Regions with significant populations
- Tanzania, Kenya

Languages
- Kuria, Swahili and English

Religion
- Traditional religions, Christianity

Related ethnic groups
- Kisii, Luhya, other Bantu peoples

= Kuria people =

Ethnic group from Mara Region of Tanzania

The Kuria people (also known as the AbaKuria, are a Bantu community in the Mara Region in Tanzania and southern Kenya. Their homeland is bounded on the east by the Migori River and on the west by the Mara River estuary. Traditionally a pastoral and farming community, the Kuria grow maize, beans and cassava as food crops and coffee and sweet potatoes as cash crops.

== Overview ==

River Migori-Kuria

The homeland of the Kuria is between the Migori River on the east and the Mara River estuary on the west, extending from Migori County in Kenya on the east to Musoma Rural District in Tanzania on the west. On the south, their land borders Transmara district in Kenya and the Nguruimi area of Tanzania. On the north is Lake Victoria, with a small corridor occupied by the Luo and other Bantu people.

The Kuria are found in Kenya and Tanzania. In Kenya, they live in the Kuria East (headquartered in Kegonga) and Kuria West districts (headquartered in Kehancha). In Tanzania, they live in Serengeti and Tarime Districts, Musoma Urban and Rural Districts, and Bunda District. The Kuria have recently settled in Tanzania's Mara Region.

Their neighbours are the Maasai, Kalenjin (the Kipsigis in western Transmara), Ikoma, Luo and Suba. The Kuria are divided into several clans, which live in Kenya and Tanzania. In Kenya, there are four clans: the Abagumbe, Abairege, Abanyabasi and Abakira. Tanzania has 13 (the Abhabhemba, Ababurati, Abakira, Abamera, Simbete, Abanyabasi, Watobori, Abakunta, Wiga, Kaboye, Abakenye, Abagumbe and Wasweta, Abatimbaru), in addition to other minor clans.

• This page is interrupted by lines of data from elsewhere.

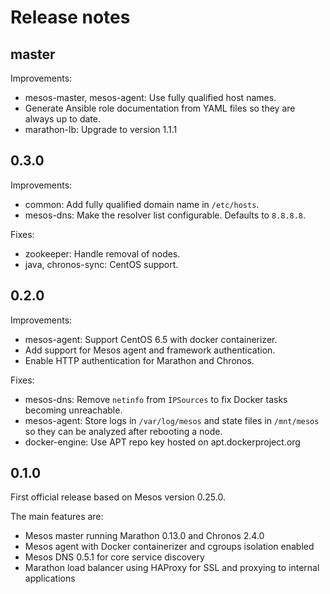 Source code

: # Release notes

## master

Improvements:

 - mesos-master, mesos-agent: Use fully qualified host names.
 - Generate Ansible role documentation from YAML files so they are always up to
   date.
 - marathon-lb: Upgrade to version 1.1.1

## 0.3.0

Improvements:

 - common: Add fully qualified domain name in `/etc/hosts`.
 - mesos-dns: Make the resolver list configurable. Defaults to `8.8.8.8`.

Fixes:

 - zookeeper: Handle removal of nodes.
 - java, chronos-sync: CentOS support.

## 0.2.0

Improvements:

 - mesos-agent: Support CentOS 6.5 with docker containerizer.
 - Add support for Mesos agent and framework authentication.
 - Enable HTTP authentication for Marathon and Chronos.

Fixes:

 - mesos-dns: Remove `netinfo` from `IPSources` to fix Docker tasks becoming
   unreachable.
 - mesos-agent: Store logs in `/var/log/mesos` and state files in `/mnt/mesos`
   so they can be analyzed after rebooting a node.
 - docker-engine: Use APT repo key hosted on apt.dockerproject.org

## 0.1.0

First official release based on Mesos version 0.25.0.

The main features are:

 - Mesos master running Marathon 0.13.0 and Chronos 2.4.0
 - Mesos agent with Docker containerizer and cgroups isolation enabled
 - Mesos DNS 0.5.1 for core service discovery
 - Marathon load balancer using HAProxy for SSL and proxying to internal
   applications
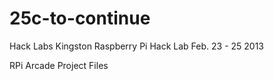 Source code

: 25c-to-continue
===============

Hack Labs Kingston
Raspberry Pi Hack Lab
Feb. 23 - 25 2013

RPi Arcade Project Files
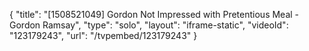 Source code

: {
    "title": "[1508521049] Gordon Not Impressed with Pretentious Meal - Gordon Ramsay",
    "type": "solo",
    "layout": "iframe-static",
    "videoId": "123179243",
    "url": "\/tvpembed\/123179243"
} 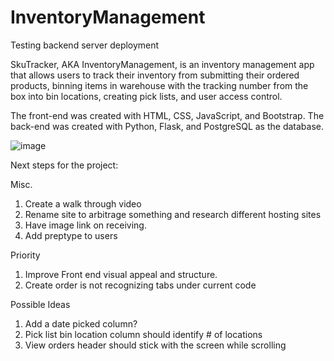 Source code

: 
# InventoryManagement
Testing backend server deployment


SkuTracker, AKA InventoryManagement, is an inventory management app that allows users to track their inventory from submitting their ordered products, binning items in warehouse with the tracking number from the box into bin locations, creating pick lists, and user access control.

The front-end was created with HTML, CSS, JavaScript, and Bootstrap. The back-end was created with Python, Flask, and PostgreSQL as the database. 

![image](https://user-images.githubusercontent.com/66417986/122397562-1365d300-cf47-11eb-95a5-fe6b26e56224.png)





Next steps for the project:

Misc.
1. Create a walk through video
2. Rename site to arbitrage something and research different hosting sites
3. Have image link on receiving.
4. Add preptype to users

Priority
1. Improve Front end visual appeal and structure.
2. Create order is not recognizing tabs under current code

Possible Ideas
1. Add a date picked column?
2. Pick list bin location column should identify # of locations
3. View orders header should stick with the screen while scrolling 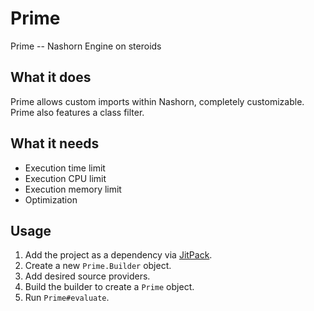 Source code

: # Prime
Prime -- Nashorn Engine on steroids

## What it does
Prime allows custom imports within Nashorn, completely customizable. Prime also features a class filter.

## What it needs
* Execution time limit
* Execution CPU limit
* Execution memory limit
* Optimization

## Usage

1) Add the project as a dependency via [JitPack](https://jitpack.io/#arraying/Prime).
2) Create a new `Prime.Builder` object.
3) Add desired source providers.
4) Build the builder to create a `Prime` object.
5) Run `Prime#evaluate`.
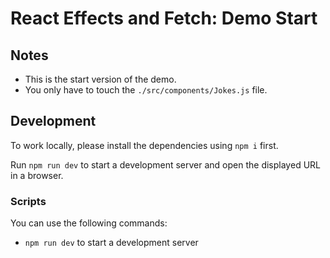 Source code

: # React Effects and Fetch: Demo Start

## Notes

- This is the start version of the demo.
- You only have to touch the `./src/components/Jokes.js` file.

## Development

To work locally, please install the dependencies using `npm i` first.

Run `npm run dev` to start a development server and open the displayed URL in a browser.



### Scripts

You can use the following commands:

- `npm run dev` to start a development server

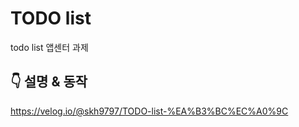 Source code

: # TODO list
todo list 앱센터 과제

## 👇  설명 & 동작
https://velog.io/@skh9797/TODO-list-%EA%B3%BC%EC%A0%9C

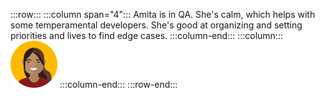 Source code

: :::row:::
  :::column span="4":::
    Amita is in QA. She's calm, which helps with some temperamental developers. She's good at organizing and setting priorities and lives to find edge cases.
  :::column-end:::
  :::column:::
    ![Cartoon depiction of Amita](../../shared/media-draft/amita.png)
  :::column-end:::
:::row-end:::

The Kuria are traditionally a farming community, primarily planting maize, beans and cassava as food crops. Cash crops include coffee,maize,sweet potatoes and Yams. The Kuria also keep cattle.

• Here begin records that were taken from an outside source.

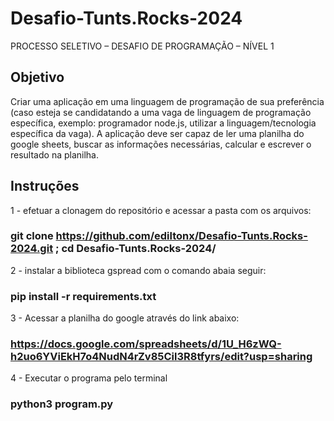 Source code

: # Desafio-Tunts.Rocks-2024

PROCESSO SELETIVO – DESAFIO DE PROGRAMAÇÃO – NÍVEL 1 

## Objetivo

Criar uma aplicação em uma linguagem de programação de sua preferência (caso esteja se  candidatando a uma vaga de linguagem de programação específica, exemplo: programador  node.js, utilizar a linguagem/tecnologia específica da vaga). A aplicação deve ser capaz de ler  uma planilha do google sheets, buscar as informações necessárias, calcular e escrever o resultado na planilha. 


## Instruções

1 - efetuar a clonagem do repositório e acessar a pasta com os arquivos:

### git clone https://github.com/ediltonx/Desafio-Tunts.Rocks-2024.git ;  cd Desafio-Tunts.Rocks-2024/

2 - instalar a biblioteca gspread com o comando abaia seguir:

### pip install -r requirements.txt

3 - Acessar a planilha do google através do link abaixo:

### https://docs.google.com/spreadsheets/d/1U_H6zWQ-h2uo6YViEkH7o4NudN4rZv85Cil3R8tfyrs/edit?usp=sharing


4 - Executar o programa pelo terminal

### python3 program.py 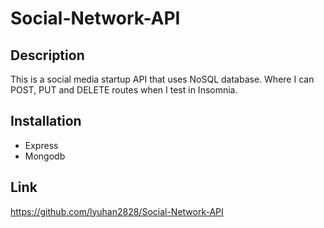 # Social-Network-API

## Description
This is a social media startup API that uses NoSQL database. Where I can POST, PUT and DELETE routes when I test in Insomnia.

## Installation
* Express
* Mongodb

## Link
https://github.com/lyuhan2828/Social-Network-API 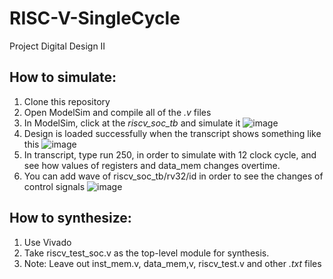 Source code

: # RISC-V-SingleCycle
Project Digital Design II

## How to simulate:
1. Clone this repository
2. Open ModelSim and compile all of the _.v_ files
3. In ModelSim, click at the _riscv_soc_tb_ and simulate it ![image](https://user-images.githubusercontent.com/26354139/156257334-c4c8b5ab-081d-4ecc-9559-340cba7691f1.png)
4. Design is loaded successfully when the transcript shows something like this ![image](https://user-images.githubusercontent.com/26354139/156257516-38fc7e29-5467-4ed7-a624-1c4e67a71eea.png)
5. In transcript, type run 250, in order to simulate with 12 clock cycle, and see how values of registers and data_mem changes overtime.
6. You can add wave of riscv_soc_tb/rv32/id in order to see the changes of control signals ![image](https://user-images.githubusercontent.com/26354139/156257829-837e464d-0bb1-4e1d-b874-0efddd3b2419.png)


## How to synthesize:
1. Use Vivado
2. Take riscv_test_soc.v as the top-level module for synthesis.
3. Note: Leave out inst_mem.v, data_mem,v, riscv_test.v and other _.txt_ files 
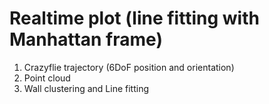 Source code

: # Realtime plot (line fitting with Manhattan frame)
1. Crazyflie trajectory (6DoF position and orientation)
2. Point cloud
3. Wall clustering and Line fitting 
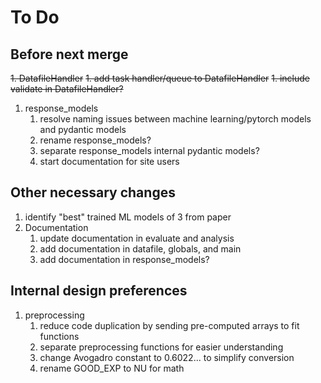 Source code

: # To Do

## Before next merge
~~1. DatafileHandler~~
    ~~1. add task handler/queue to DatafileHandler~~
    ~~1. include validate in DatafileHandler?~~
1. response_models
    1. resolve naming issues between machine learning/pytorch models and pydantic models
    1. rename response_models?
    1. separate response_models internal pydantic models?
    1. start documentation for site users

## Other necessary changes
1. identify "best" trained ML models of 3 from paper
1. Documentation
    1. update documentation in evaluate and analysis
    1. add documentation in datafile, globals, and main
    1. add documentation in response_models?

## Internal design preferences
1. preprocessing
    1. reduce code duplication by sending pre-computed arrays to fit functions
    1. separate preprocessing functions for easier understanding
    1. change Avogadro constant to 0.6022... to simplify conversion
    1. rename GOOD_EXP to NU for math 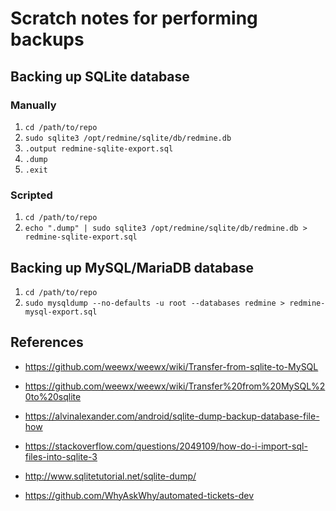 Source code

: 
# Scratch notes for performing backups

## Backing up SQLite database

### Manually

1. `cd /path/to/repo`
2. `sudo sqlite3 /opt/redmine/sqlite/db/redmine.db`
3. `.output redmine-sqlite-export.sql`
4. `.dump`
5. `.exit`

### Scripted

1. `cd /path/to/repo`
2. `echo ".dump" | sudo sqlite3 /opt/redmine/sqlite/db/redmine.db > redmine-sqlite-export.sql`


## Backing up MySQL/MariaDB database

1. `cd /path/to/repo`
2. `sudo mysqldump --no-defaults -u root --databases redmine > redmine-mysql-export.sql`


## References

- https://github.com/weewx/weewx/wiki/Transfer-from-sqlite-to-MySQL
- https://github.com/weewx/weewx/wiki/Transfer%20from%20MySQL%20to%20sqlite
- https://alvinalexander.com/android/sqlite-dump-backup-database-file-how
- https://stackoverflow.com/questions/2049109/how-do-i-import-sql-files-into-sqlite-3
- http://www.sqlitetutorial.net/sqlite-dump/


- https://github.com/WhyAskWhy/automated-tickets-dev
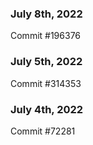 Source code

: ### July 8th, 2022

Commit #196376

### July 5th, 2022

Commit #314353


### July 4th, 2022

Commit #72281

==Etymology, demographics and history==
The name "Kuria" seems to have been applied to the whole group by early colonial chiefs, mainly to distinguish them from the other Luo peoples along the southern shore of Lake Victoria (who were known as Abasuba). According to major Kuria clan tradition (including the Abanyabasi, Abatimbaru, Abanyamongo, Abakira, Abairege, Abakenye, Abanchaari, and Abagumbe), their ancestor was Mokurya. His descendants migrated from Misiri(Egypt), and after many years of wandering along Lake Victoria they reached present-day Bukurya. According to this tradition, the Kuria have been divided into two families: the Abasai (from Mokurya's elder wife) and the Abachuma, from his younger wife.

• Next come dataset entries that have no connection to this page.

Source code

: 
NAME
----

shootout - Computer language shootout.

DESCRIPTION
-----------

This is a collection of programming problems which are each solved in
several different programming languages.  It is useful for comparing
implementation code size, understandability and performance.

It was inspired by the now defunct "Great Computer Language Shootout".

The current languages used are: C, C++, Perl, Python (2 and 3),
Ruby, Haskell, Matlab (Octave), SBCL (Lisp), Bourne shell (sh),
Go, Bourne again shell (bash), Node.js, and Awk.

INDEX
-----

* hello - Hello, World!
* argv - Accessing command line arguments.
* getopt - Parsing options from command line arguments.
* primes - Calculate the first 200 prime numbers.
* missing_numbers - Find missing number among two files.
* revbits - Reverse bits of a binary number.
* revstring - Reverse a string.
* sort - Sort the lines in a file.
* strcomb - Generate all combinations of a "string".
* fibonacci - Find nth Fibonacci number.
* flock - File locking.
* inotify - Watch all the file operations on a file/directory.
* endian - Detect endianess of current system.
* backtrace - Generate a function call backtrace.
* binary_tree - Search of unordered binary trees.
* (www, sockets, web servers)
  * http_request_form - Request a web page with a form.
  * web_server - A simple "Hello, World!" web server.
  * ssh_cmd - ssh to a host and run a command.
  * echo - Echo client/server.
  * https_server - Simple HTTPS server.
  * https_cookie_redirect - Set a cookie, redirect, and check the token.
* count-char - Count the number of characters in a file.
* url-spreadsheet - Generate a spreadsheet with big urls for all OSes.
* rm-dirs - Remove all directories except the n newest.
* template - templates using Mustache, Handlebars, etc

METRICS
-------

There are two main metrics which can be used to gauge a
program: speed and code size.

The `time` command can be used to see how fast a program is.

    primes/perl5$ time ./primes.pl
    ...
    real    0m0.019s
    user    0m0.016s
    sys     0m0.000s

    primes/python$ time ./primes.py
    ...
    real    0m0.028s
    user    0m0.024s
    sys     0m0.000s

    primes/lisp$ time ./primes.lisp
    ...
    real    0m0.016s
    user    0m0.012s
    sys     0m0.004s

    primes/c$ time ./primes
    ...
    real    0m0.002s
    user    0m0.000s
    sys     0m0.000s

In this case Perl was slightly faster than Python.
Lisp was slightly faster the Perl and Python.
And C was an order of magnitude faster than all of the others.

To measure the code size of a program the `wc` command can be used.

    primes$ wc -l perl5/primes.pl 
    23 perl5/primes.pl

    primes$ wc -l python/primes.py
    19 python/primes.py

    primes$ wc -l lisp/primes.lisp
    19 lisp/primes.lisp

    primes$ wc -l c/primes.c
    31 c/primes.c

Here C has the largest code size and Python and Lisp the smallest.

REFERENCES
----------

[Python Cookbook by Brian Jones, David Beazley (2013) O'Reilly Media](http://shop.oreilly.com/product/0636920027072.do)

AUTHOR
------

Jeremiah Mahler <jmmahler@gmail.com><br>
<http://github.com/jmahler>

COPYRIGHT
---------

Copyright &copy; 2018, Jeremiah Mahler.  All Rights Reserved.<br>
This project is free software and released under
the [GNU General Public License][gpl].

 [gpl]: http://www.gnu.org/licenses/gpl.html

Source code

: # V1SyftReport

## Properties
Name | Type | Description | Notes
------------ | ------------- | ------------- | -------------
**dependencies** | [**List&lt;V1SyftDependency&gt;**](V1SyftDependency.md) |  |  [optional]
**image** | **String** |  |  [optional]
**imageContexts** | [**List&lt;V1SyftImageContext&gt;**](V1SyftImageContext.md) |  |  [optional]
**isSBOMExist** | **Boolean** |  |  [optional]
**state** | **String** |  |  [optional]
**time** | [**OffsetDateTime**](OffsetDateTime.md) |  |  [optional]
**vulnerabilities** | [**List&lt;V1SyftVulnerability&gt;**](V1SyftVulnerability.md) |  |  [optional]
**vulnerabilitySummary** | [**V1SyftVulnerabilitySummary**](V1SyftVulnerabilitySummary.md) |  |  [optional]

In another view of the name's origin, between 1774 and 1858 Kuria people lived on Korea Hill (north of the Mara River in the Musoma district of present-day Tanzania). The region's inhabitants became known as "Korea people" after the hill, which evolved into "Kuria Hill". During the colonial period, the Kenyan Kuria called themselves Abatende (after the Abatende clan in the Bugumbe region); the Tanzanian Kuria continued to be known by their totems. Around the 1950s, the name Kuria gained wide usage. Mijikenda, Abaluyia and Kalenjin also became generally accepted as ethnic names during the 1940s and 1950s, when they sought political recognition from Kenyan colonial authorities.

The Kuria people may not have a common origin, although a number of clans claim to have come from Egypt. Kurian culture is an amalgam of several heterogeneous cultures. Among the Kuria are people who were originally from the Kalenjin-, Maasai-, Bantu- and Luo-speaking communities. Between AD 1400 and 1800, during migrations into Bukurya, the foundation was laid for Kuria cultural and political development. Early inhabitants of Bukurya were Bantu and Nilotic speakers, who brought their distinct cultures; the predominantly agricultural Bantu came into contact with Nilotic pastoralists. This combined agriculture and pastoralism, with nomadic tendencies. Kuria agriculture resembles that of the Abagusii and Luo, and their cattle-keeping has borrowed practices from the Maasai, Zanaki and Nguruimi.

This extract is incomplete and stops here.